The overall prognosis of PHC in adult male patients had been consistently poor with a median survival period of 5 months (ranging from 10 days to 12 months). And owing to its paucity of incidence, there have been no optimal diagnostic and therapeutic strategies to improve patient outcomes. In our case, we could not anticipate PHC at first and our liver biopsy yielded no diagnostic clues. Only after surgical resection, we reached a final diagnosis and checked serum β-hCG level. In men in their 40's or in 50's with atypical and quickly growing hepatic lesions, it can be difficult to distinguish hepatocellular carcinoma with sarcomatous change or cholangiocarcinoma from PHC. Since cytotrophoblasts are histologically similar to poorly-differentiated carcinoma, diagnostic accuracy of liver biopsy can be unsatisfactory. However, Sekine et al.3 emphasized that liver biopsy should be performed without hesitation in order to enable earlier treatment of such an aggressive tumor. We presume that liver biopsy for earlier histological confirmation is still important and it can be also helpful to investigate the changes in the levels of serum β-hCG as well as other tumor markers such as AFP, CA 19-9, and CEA, especially when the tumor is rapidly progressive in middle-aged men. Employment of immunohistochemical battery of antibodies against CK, β-hCG, HPL and Ki-67 when reviewing pathologic slides is also of great importance.8
The role of chemotherapy in the treatment of PHC is unclear due to the tumor's rapid clinical deterioration, but some authors reported a pathologic complete response and 2-year disease-free survival with etoposide and cisplatin in gastric choriocarcinoma.10 Cisplatin and 5-fluorouracil combination has been challenged as adjuvant or palliative chemotherapy but the clinical outcome was not satisfactory as per another published report.8 We applied EMA-CO and EMA-EP regimens to our patient. These regimens are widely used in female gestational trophoblastic tumor patients and have demonstrated clinical efficacy with moderate toxicities.

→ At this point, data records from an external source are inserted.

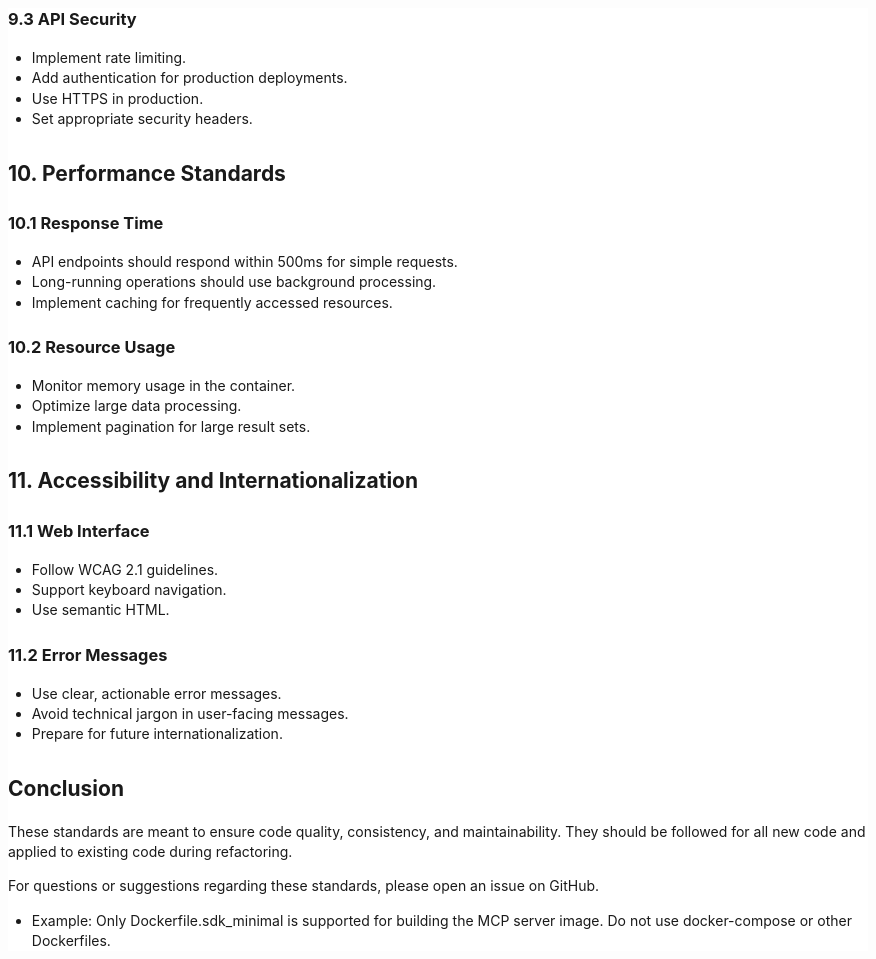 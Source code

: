 ### 9.3 API Security

- Implement rate limiting.
- Add authentication for production deployments.
- Use HTTPS in production.
- Set appropriate security headers.

## 10. Performance Standards

### 10.1 Response Time

- API endpoints should respond within 500ms for simple requests.
- Long-running operations should use background processing.
- Implement caching for frequently accessed resources.

### 10.2 Resource Usage

- Monitor memory usage in the container.
- Optimize large data processing.
- Implement pagination for large result sets.

## 11. Accessibility and Internationalization

### 11.1 Web Interface

- Follow WCAG 2.1 guidelines.
- Support keyboard navigation.
- Use semantic HTML.

### 11.2 Error Messages

- Use clear, actionable error messages.
- Avoid technical jargon in user-facing messages.
- Prepare for future internationalization.

## Conclusion

These standards are meant to ensure code quality, consistency, and maintainability. They should be followed for all new code and applied to existing code during refactoring.

For questions or suggestions regarding these standards, please open an issue on GitHub.

- Example: Only Dockerfile.sdk_minimal is supported for building the MCP server image. Do not use docker-compose or other Dockerfiles.  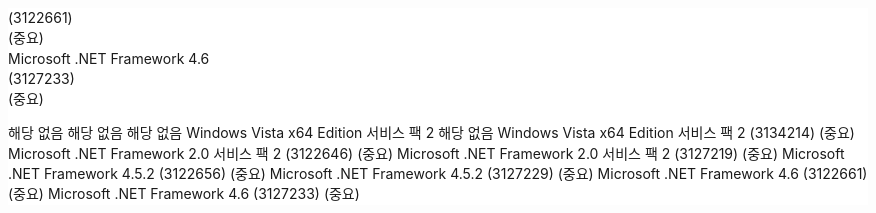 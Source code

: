 (3122661)  
(중요)  
Microsoft .NET Framework 4.6  
(3127233)  
(중요)

</td>
<td style="border:1px solid black;">
해당 없음

</td>
<td style="border:1px solid black;">
해당 없음

</td>
<td style="border:1px solid black;">
해당 없음

</td>
</tr>
<tr>
<td style="border:1px solid black;">
Windows Vista x64 Edition 서비스 팩 2

</td>
<td style="border:1px solid black;">
해당 없음

</td>
<td style="border:1px solid black;">
Windows Vista x64 Edition 서비스 팩 2  
(3134214)  
(중요)

</td>
<td style="border:1px solid black;">
Microsoft .NET Framework 2.0 서비스 팩 2  
(3122646)  
(중요)  
Microsoft .NET Framework 2.0 서비스 팩 2  
(3127219)  
(중요)  
Microsoft .NET Framework 4.5.2  
(3122656)  
(중요)  
Microsoft .NET Framework 4.5.2  
(3127229)  
(중요)  
Microsoft .NET Framework 4.6  
(3122661)  
(중요)  
Microsoft .NET Framework 4.6  
(3127233)  
(중요)
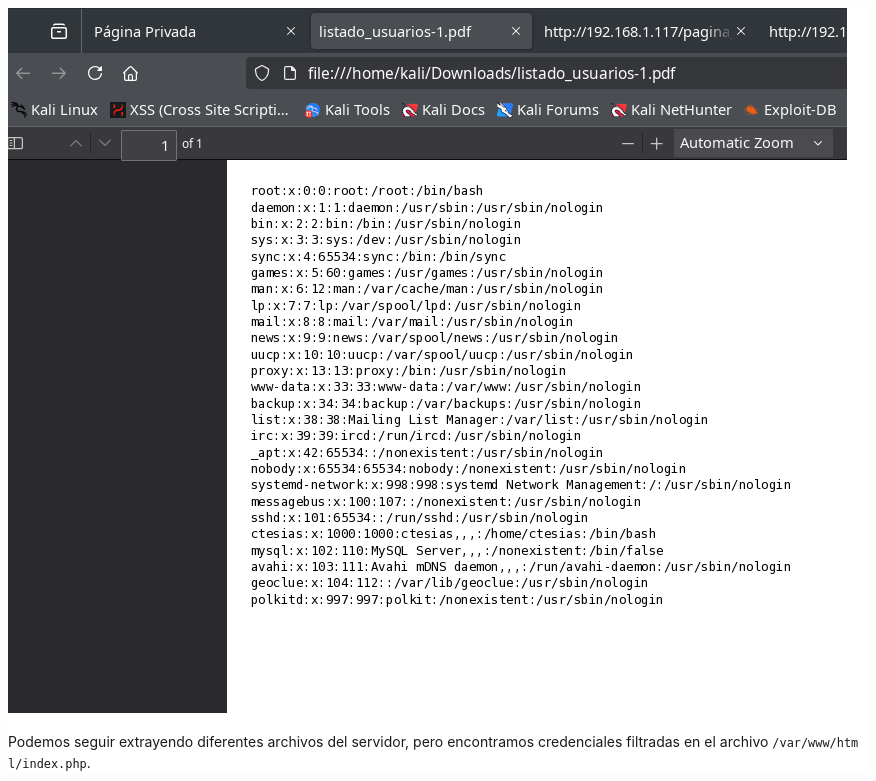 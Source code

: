 ![alt text](../../../assets/images/token-of-hate/image-10.png)

Podemos seguir extrayendo diferentes archivos del servidor, pero encontramos credenciales filtradas en el archivo `/var/www/html/index.php`.
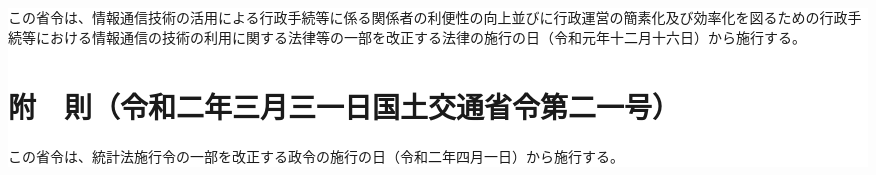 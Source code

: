 この省令は、情報通信技術の活用による行政手続等に係る関係者の利便性の向上並びに行政運営の簡素化及び効率化を図るための行政手続等における情報通信の技術の利用に関する法律等の一部を改正する法律の施行の日（令和元年十二月十六日）から施行する。
# 附　則（令和二年三月三一日国土交通省令第二一号）
この省令は、統計法施行令の一部を改正する政令の施行の日（令和二年四月一日）から施行する。
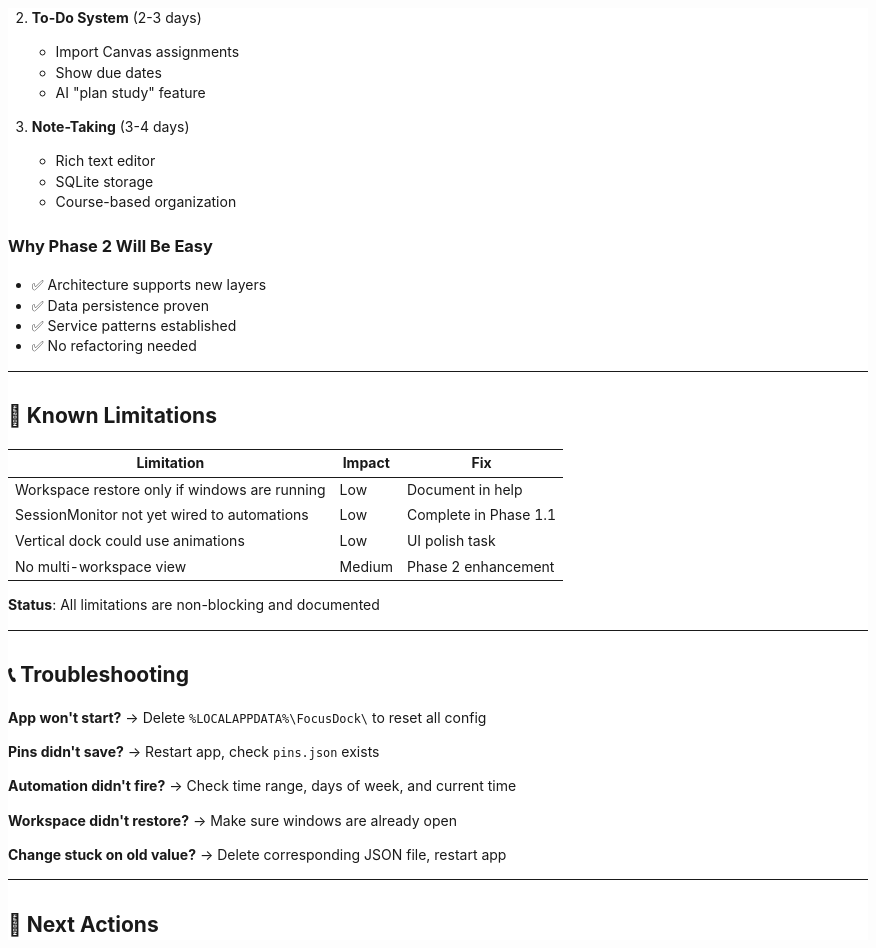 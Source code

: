 2. **To-Do System** (2-3 days)
   - Import Canvas assignments
   - Show due dates
   - AI "plan study" feature

3. **Note-Taking** (3-4 days)
   - Rich text editor
   - SQLite storage
   - Course-based organization

### Why Phase 2 Will Be Easy
- ✅ Architecture supports new layers
- ✅ Data persistence proven
- ✅ Service patterns established
- ✅ No refactoring needed

---

## 🐛 Known Limitations

| Limitation | Impact | Fix |
|-----------|--------|-----|
| Workspace restore only if windows are running | Low | Document in help |
| SessionMonitor not yet wired to automations | Low | Complete in Phase 1.1 |
| Vertical dock could use animations | Low | UI polish task |
| No multi-workspace view | Medium | Phase 2 enhancement |

**Status**: All limitations are non-blocking and documented

---

## 📞 Troubleshooting

**App won't start?**
→ Delete `%LOCALAPPDATA%\FocusDock\` to reset all config

**Pins didn't save?**
→ Restart app, check `pins.json` exists

**Automation didn't fire?**
→ Check time range, days of week, and current time

**Workspace didn't restore?**
→ Make sure windows are already open

**Change stuck on old value?**
→ Delete corresponding JSON file, restart app

---

## 🎯 Next Actions
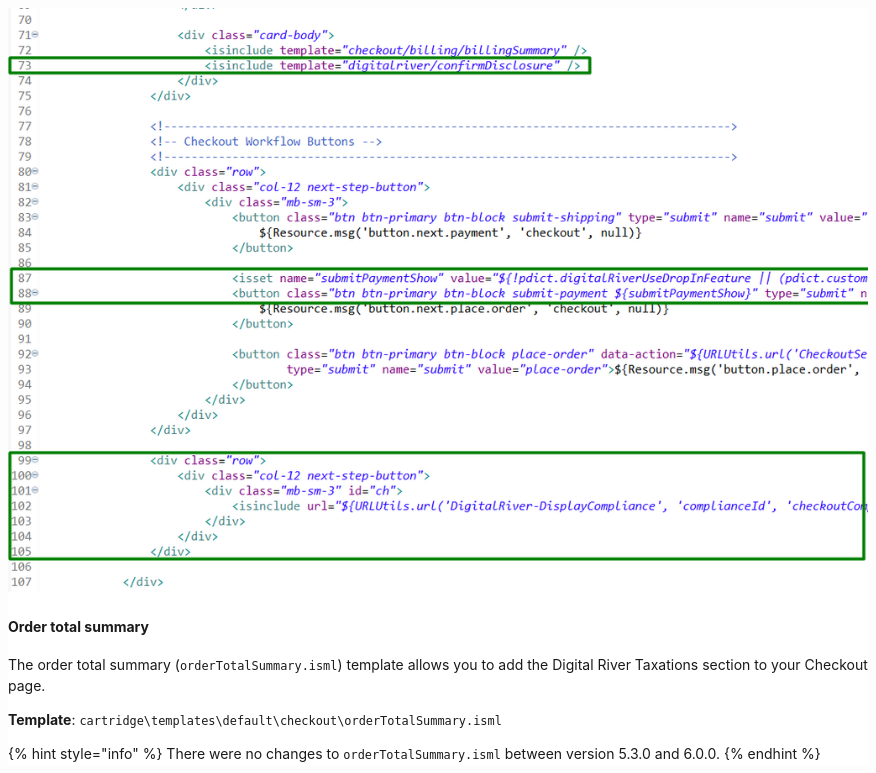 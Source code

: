 ![](.gitbook/assets/Checkout-template-2.png)

#### Order total summary

The order total summary (`orderTotalSummary.isml`) template allows you to add the Digital River Taxations section to your Checkout page.&#x20;

**Template**: `cartridge\templates\default\checkout\orderTotalSummary.isml`&#x20;

{% hint style="info" %}
There were no changes to `orderTotalSummary.isml` between version 5.3.0 and 6.0.0.
{% endhint %}
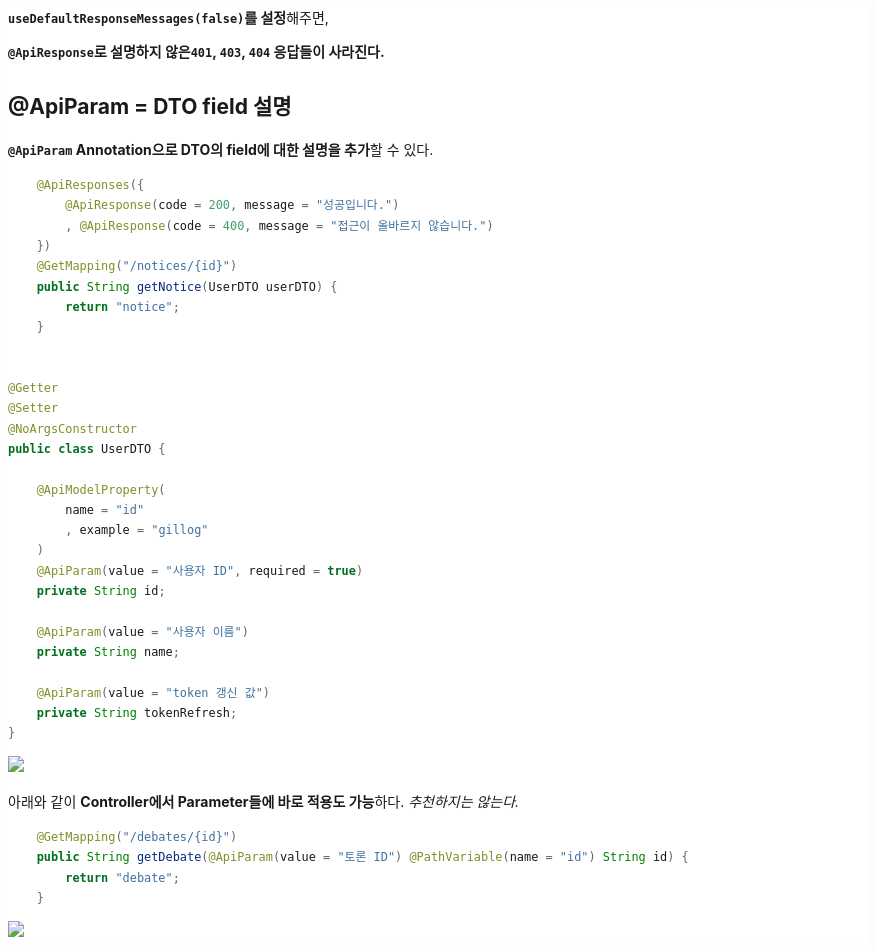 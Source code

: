 **`useDefaultResponseMessages(false)`를 설정**해주면,

**`@ApiResponse`로 설명하지 않은`401`, `403`, `404` 응답들이 사라진다.**



## @ApiParam = DTO field 설명

**`@ApiParam` Annotation으로 DTO의 field에 대한 설명을 추가**할 수 있다.

```java
    @ApiResponses({
        @ApiResponse(code = 200, message = "성공입니다.")
        , @ApiResponse(code = 400, message = "접근이 올바르지 않습니다.")
    })
    @GetMapping("/notices/{id}")
    public String getNotice(UserDTO userDTO) {
        return "notice";
    }
    
    
@Getter
@Setter
@NoArgsConstructor
public class UserDTO {
    
    @ApiModelProperty(
        name = "id"
        , example = "gillog"
    )
    @ApiParam(value = "사용자 ID", required = true)
    private String id;

    @ApiParam(value = "사용자 이름")
    private String name;

    @ApiParam(value = "token 갱신 값")
    private String tokenRefresh;
}
```


![](https://images.velog.io/images/gillog/post/4f0aa633-e74c-45f1-8320-3536543bee06/image.png)


아래와 같이 **Controller에서 Parameter들에 바로 적용도 가능**하다.
_추천하지는 않는다._

```java
    @GetMapping("/debates/{id}")
    public String getDebate(@ApiParam(value = "토론 ID") @PathVariable(name = "id") String id) {
        return "debate";
    }
```

![](https://images.velog.io/images/gillog/post/2b72ee0d-21fa-47a1-bb61-6252284ab51a/image.png)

PHC in adult male patients is known to be a very aggressive subset of germ cell tumors and is commonly found in the Asian population. Because of its highly malignant potential, tumor proliferates and disseminates rapidly. In middle-aged men with atypically and rapidly deteriorating hepatic lesions, we should suspect PHC as a differential diagnosis of hepatic tumors. When the pathologic finding of liver biopsy is uncertain, checking additional serum β-hCG level can be of importance since delayed diagnosis of PHC can be fatal.